品质是小麦育种的主要目标性状之一，受多种因素的共同影响。黄淮麦区是中国小麦的主要产区，同时也是强筋和中强筋小麦的优势种植区。本研究利用主成分分析(Principal component analysis, PCA)、模糊综合评价(Fuzzy comprehensive evaluation, FCE)和分子标记鉴定相结合的方法，对黄淮麦区436个小麦品种的七个关键品质性状以及两个重要的品质相关遗传位点Glu-1和Sec-1进行了多维度的系统评价。结果表明，稳定时间(Stability time, ST)、拉伸面积(Stretch area, SA)和最大阻力(Maximum resistance, MAXR)是影响黄淮麦区小麦品质的三个关键性状，Glu-1和Sec-1主要影响这三个性状，进而对小麦品质产生影响。与高分子量麦谷蛋白亚基位点Glu-A1和Glu-B1相比，Glu-D1对综合评价值D、主成分PC1-PC3及PC1主要构成性状ST、SA和MAXR的影响更为显著。对于Glu-D1位点，携带Dx5+Dy10等位基因小麦品种的ST、SA和MAXR显著优于携带Dx2+Dy12等位基因的品种，表明Dx5+Dy10可能通过提高ST、SA和MAXR来提升小麦品质。结合综合评价值D、GYT(Genotype by yield×trait)指数和HMW-GS评分，筛选出了20个优质高产的小麦品种，可作为优异亲本应用于小麦品质育种。

Abstract

Wheat (Triticum aestivum L.) quality is a major focus of wheat breeding, which is influenced by multiple factors. The Huang-Huai wheat region, one of the main wheat-producing areas in China, provides favourable conditions for cultivating wheat cultivars with strong-gluten and medium-strong-gluten. In this study, a systematic assessment of seven crucial quality traits and important genetic loci (Glu-1 and Sec-1) in 436 wheat cultivars in the Huang-Huai wheat region of China by principal component analysis (PCA) and fuzzy comprehensive evaluation (FCE) methods showed that the stability time (ST), stretch area (SA), and maximum resistance (MAXR) were identified as three key factors, which significantly influenced wheat quality.
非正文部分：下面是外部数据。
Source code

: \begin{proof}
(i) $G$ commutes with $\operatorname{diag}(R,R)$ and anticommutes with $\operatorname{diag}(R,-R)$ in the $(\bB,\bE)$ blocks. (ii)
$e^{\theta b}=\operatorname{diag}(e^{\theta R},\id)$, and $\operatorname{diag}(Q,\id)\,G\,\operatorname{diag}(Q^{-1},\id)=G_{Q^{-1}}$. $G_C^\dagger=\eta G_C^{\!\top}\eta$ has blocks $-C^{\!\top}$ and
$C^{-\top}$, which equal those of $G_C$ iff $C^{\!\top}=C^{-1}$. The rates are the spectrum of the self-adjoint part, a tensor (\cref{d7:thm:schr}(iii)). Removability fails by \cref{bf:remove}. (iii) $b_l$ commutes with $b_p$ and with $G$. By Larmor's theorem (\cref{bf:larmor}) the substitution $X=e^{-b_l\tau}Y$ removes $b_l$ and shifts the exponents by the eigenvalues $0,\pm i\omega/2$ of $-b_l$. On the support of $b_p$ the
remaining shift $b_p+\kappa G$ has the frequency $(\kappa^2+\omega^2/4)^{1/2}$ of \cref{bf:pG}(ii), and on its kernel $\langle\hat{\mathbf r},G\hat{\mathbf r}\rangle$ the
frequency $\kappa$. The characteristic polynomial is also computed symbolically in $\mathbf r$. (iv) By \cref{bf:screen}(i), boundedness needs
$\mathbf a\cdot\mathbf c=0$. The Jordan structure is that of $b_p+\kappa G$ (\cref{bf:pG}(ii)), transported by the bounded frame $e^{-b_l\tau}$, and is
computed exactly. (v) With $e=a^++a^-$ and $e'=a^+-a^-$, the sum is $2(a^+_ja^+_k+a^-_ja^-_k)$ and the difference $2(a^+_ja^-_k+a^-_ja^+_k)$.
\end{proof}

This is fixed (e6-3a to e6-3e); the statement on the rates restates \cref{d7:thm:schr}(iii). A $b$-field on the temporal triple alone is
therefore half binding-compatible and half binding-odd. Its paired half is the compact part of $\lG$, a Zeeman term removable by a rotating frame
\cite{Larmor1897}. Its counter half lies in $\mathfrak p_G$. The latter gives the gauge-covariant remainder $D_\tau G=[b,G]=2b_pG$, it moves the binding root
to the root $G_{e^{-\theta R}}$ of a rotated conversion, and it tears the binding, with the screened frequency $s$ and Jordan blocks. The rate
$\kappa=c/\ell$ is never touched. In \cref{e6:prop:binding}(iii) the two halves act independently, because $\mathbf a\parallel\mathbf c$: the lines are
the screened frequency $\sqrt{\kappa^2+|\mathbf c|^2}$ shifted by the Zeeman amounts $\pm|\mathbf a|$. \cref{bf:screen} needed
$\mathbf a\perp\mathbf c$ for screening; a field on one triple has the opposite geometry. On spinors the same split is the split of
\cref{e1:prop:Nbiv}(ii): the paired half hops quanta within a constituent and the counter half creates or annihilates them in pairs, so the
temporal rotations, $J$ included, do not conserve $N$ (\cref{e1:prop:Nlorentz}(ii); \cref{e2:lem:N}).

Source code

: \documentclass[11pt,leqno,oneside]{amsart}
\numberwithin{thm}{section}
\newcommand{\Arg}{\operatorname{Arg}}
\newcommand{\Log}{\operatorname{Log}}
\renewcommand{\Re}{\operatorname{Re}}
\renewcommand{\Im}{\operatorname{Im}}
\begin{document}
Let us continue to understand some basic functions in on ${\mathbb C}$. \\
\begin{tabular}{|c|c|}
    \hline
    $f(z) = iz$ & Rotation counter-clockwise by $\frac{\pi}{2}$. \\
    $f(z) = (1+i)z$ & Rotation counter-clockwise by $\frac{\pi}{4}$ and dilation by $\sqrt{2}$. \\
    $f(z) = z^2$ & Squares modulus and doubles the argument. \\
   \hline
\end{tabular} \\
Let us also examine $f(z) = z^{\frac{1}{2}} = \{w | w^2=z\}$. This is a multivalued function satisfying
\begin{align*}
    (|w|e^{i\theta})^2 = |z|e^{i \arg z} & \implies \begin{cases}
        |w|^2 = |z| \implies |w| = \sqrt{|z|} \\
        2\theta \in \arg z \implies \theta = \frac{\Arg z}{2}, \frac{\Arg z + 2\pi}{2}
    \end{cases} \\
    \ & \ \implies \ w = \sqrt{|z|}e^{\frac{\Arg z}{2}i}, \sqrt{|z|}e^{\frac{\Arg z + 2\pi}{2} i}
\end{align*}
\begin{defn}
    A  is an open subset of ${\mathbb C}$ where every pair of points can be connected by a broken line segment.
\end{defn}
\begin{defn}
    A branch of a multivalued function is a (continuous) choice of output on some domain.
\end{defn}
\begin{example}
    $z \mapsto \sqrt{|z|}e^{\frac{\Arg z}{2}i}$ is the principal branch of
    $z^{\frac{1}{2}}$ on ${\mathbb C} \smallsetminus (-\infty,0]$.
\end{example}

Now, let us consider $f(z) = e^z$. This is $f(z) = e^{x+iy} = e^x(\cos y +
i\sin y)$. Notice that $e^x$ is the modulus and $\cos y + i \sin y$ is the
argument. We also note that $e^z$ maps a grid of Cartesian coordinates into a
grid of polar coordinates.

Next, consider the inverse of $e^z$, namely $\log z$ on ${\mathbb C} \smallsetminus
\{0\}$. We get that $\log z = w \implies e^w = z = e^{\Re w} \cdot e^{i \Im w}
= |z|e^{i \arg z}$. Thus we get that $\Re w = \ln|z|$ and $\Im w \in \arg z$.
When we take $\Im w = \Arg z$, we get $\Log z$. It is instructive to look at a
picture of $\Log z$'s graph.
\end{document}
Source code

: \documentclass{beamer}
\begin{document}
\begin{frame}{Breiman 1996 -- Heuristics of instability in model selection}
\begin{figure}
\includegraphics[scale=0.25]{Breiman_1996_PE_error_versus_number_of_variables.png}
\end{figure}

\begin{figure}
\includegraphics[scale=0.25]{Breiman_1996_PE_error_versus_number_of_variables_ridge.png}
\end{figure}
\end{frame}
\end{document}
Glu-1 and Sec-1 primarily impacted these three traits and subsequently influenced wheat quality. Compared to Glu-A1 and Glu-B1, Glu-D1 has a more significant impact on the comprehensive evaluation value D, principal components PC1-PC3, and the main traits ST, SA and MAXR of PC1. Wheat cultivars carrying the high-molecular-weight glutenin subunit (HMW-GS) Dx5+Dy10 exhibited a notable improvement in ST, SA, and MAXR traits compared with those carrying HMW-GS Dx2+Dy12, suggesting that Dx5+Dy10 may enhance wheat quality by improving ST, SA, and MAXR. By combining the results of D value, GYT (genotype by yield×trait) index, and HMW-GS score, 20 high-quality and high yield wheat cultivars were identified, which can be used as elite parents for wheat quality breeding.
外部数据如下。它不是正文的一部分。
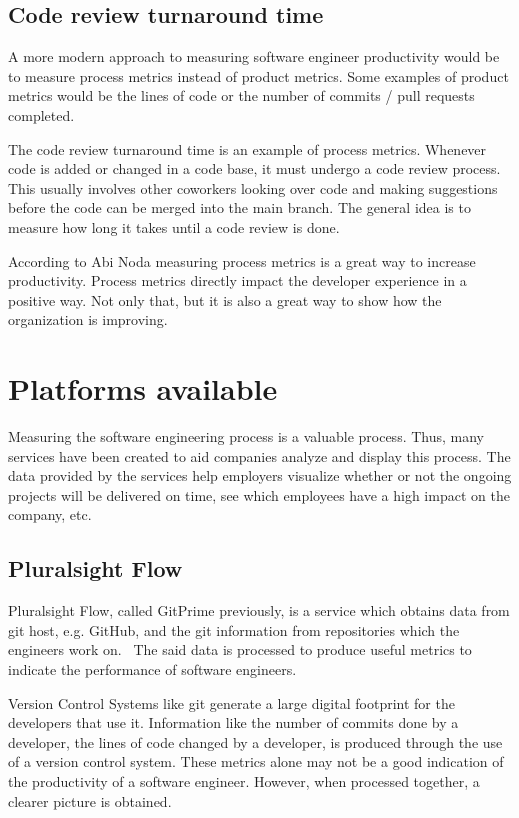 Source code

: \documentclass{article}
\begin{document}
\subsection{Code review turnaround time}
A more modern approach to measuring software engineer productivity would be to
measure process metrics instead of product metrics. Some examples of product
metrics would be the lines of code or the number of commits / pull requests
completed.

The code review turnaround time is an example of process metrics. Whenever code
is added or changed in a code base, it must undergo a code review process. This
usually involves other coworkers looking over code and making suggestions
before the code can be merged into the main branch. The general idea is to
measure how long it takes until a code review is done.

According to Abi Noda measuring process metrics is a great way to increase
productivity. Process metrics directly impact the developer experience in a
positive way. Not only that, but it is also a great way to show how the
organization is improving.~\cite{elusive2019quest}

\section{Platforms available}
Measuring the software engineering process is a valuable process. Thus, many
services have been created to aid companies analyze and display this process.
The data provided by the services help employers visualize whether or not the
ongoing projects will be delivered on time, see which employees have a high
impact on the company, etc.

\subsection{Pluralsight Flow}
Pluralsight Flow, called GitPrime previously, is a service which obtains data
from git host, e.g. GitHub, and the git information from repositories which the
engineers work on.~\cite{plural2019sight} The said data is processed to produce
useful metrics to indicate the performance of software engineers.

Version Control Systems like git generate a large digital footprint for the
developers that use it. Information like the number of commits done by a
developer, the lines of code changed by a developer, is produced through the
use of a version control system. These metrics alone may not be a good
indication of the productivity of a software engineer. However, when processed
together, a clearer picture is obtained.
\end{document}
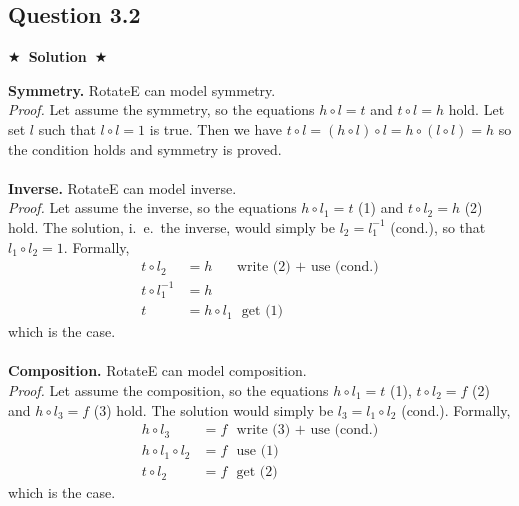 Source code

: \documentclass{article}
\newcommand{\Solution}[1]{{\medskip \color{black} \bf $\bigstar$~\sf \textbf{Solution}~$\bigstar$ \sf #1 } \bigskip}
\begin{document}
\subsection*{Question 3.2}
\Solution{

  \noindent
  \textbf{Symmetry.} RotateE can model symmetry.
  \\
  \textit{Proof.} Let assume the symmetry, so the equations $h \circ l = t$ and $t \circ l = h$ hold. Let set $l$ such that $l \circ l = 1$ is true.
  Then we have $ t \circ l = (h \circ l) \circ l = h \circ (l \circ l) = h$ so the condition holds and symmetry is proved.
  \\
  \\
  \textbf{Inverse.} RotateE can model inverse.
  \\
  \textit{Proof.} Let assume the inverse, so the equations $h \circ l_1 = t$ (1) and $t \circ l_2 = h$ (2) hold. The solution, i.~e.~the inverse, 
  would simply be $l_2 = l_1^{-1}$ (cond.), so that $l_1 \circ l_2 = 1$. Formally,
  \begin{align*}
    t \circ l_2 &= h \ \ \ \ \ \ \ \ \text{write (2) + use (cond.)}
    \\
    t \circ l_1^{-1} &= h 
    \\
    t &= h \circ l_1 \ \ \ \text{get (1)}
  \end{align*}
  which is the case.
  \\
  \\
  \textbf{Composition.} RotateE can model composition.
  \\
  \textit{Proof.} Let assume the composition, so the equations $h \circ l_1 = t$ (1), $t \circ l_2 = f$ (2) and $h \circ l_3 = f$ (3) hold. 
  The solution would simply be $l_3 = l_1 \circ l_2$ (cond.). Formally,
  \begin{align*}
    h \circ l_3 &= f \ \ \ \text{write (3) + use (cond.)}
    \\
    h \circ l_1 \circ l_2 &= f \ \ \ \text{use (1)}
    \\
    t \circ l_2 &= f \ \ \ \text{get (2)}
  \end{align*}
  which is the case.
  }

\end{document}
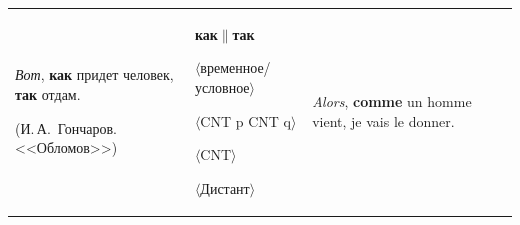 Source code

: \begin{table}\small %


\begin{center}




\vspace*{2ex}








\tabcolsep=7.5pt


\begin{tabular}{|p{44mm}|p{32mm}|p{45mm}|p{24mm}|}


\hline


\textit{Вот}, \textbf{как} придет человек, \textbf{так} отдам.\newline


\newline


\newline


\newline


\newline


\newline


\newline


(И.\,А.~Гончаров. <<Обломов>>)&\textbf{как}$\|$\textbf{так}\newline


$\langle$временное/условное$\rangle$\newline


$\langle$CNT p CNT q$\rangle$\newline


$\langle$CNT$\rangle$\newline 


$\langle$Дистант$\rangle$


&\textit{Alors}, \textbf{comme} un homme vient, je vais le donner.\newline


\newline


\newline


\newline


\newline



\end{tabular}
\end{center}
\end{table}
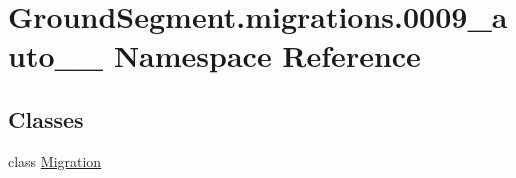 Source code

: \hypertarget{namespace_ground_segment_1_1migrations_1_10009__auto__20161126__1856}{}\section{Ground\+Segment.\+migrations.0009\+\_\+auto\+\_\+\_ Namespace Reference}
\label{namespace_ground_segment_1_1migrations_1_10009__auto__20161126__1856}
\subsection*{Classes}
\begin{DoxyCompactItemize}
\item 
class \hyperlink{class_ground_segment_1_1migrations_1_10009__auto__20161126__1856_1_1_migration}{Migration}
\end{DoxyCompactItemize}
Keywords: wheat quality comprehensive evaluation value high-molecular-weight glutenin subunits Sec-1 locus genotype by yield×trait

Received: 27 August 2024 Accepted: 02 December 2024 Online: 24 December 2024

Fund:

This research was supported by the National Key Research and Development Program of China (2021YFD1200600) and the S&T Program of Hebei, China (252N7501D).

About author: #Correspondence Diaoguo An, Tel: +86-311-85871746, E-mail: dgan@sjziam.ac.cn; Yelun Zhang, Tel: +86-311-87670622, E-mail: zhang-ye-lun@126.com * These authors contributed equally to this study.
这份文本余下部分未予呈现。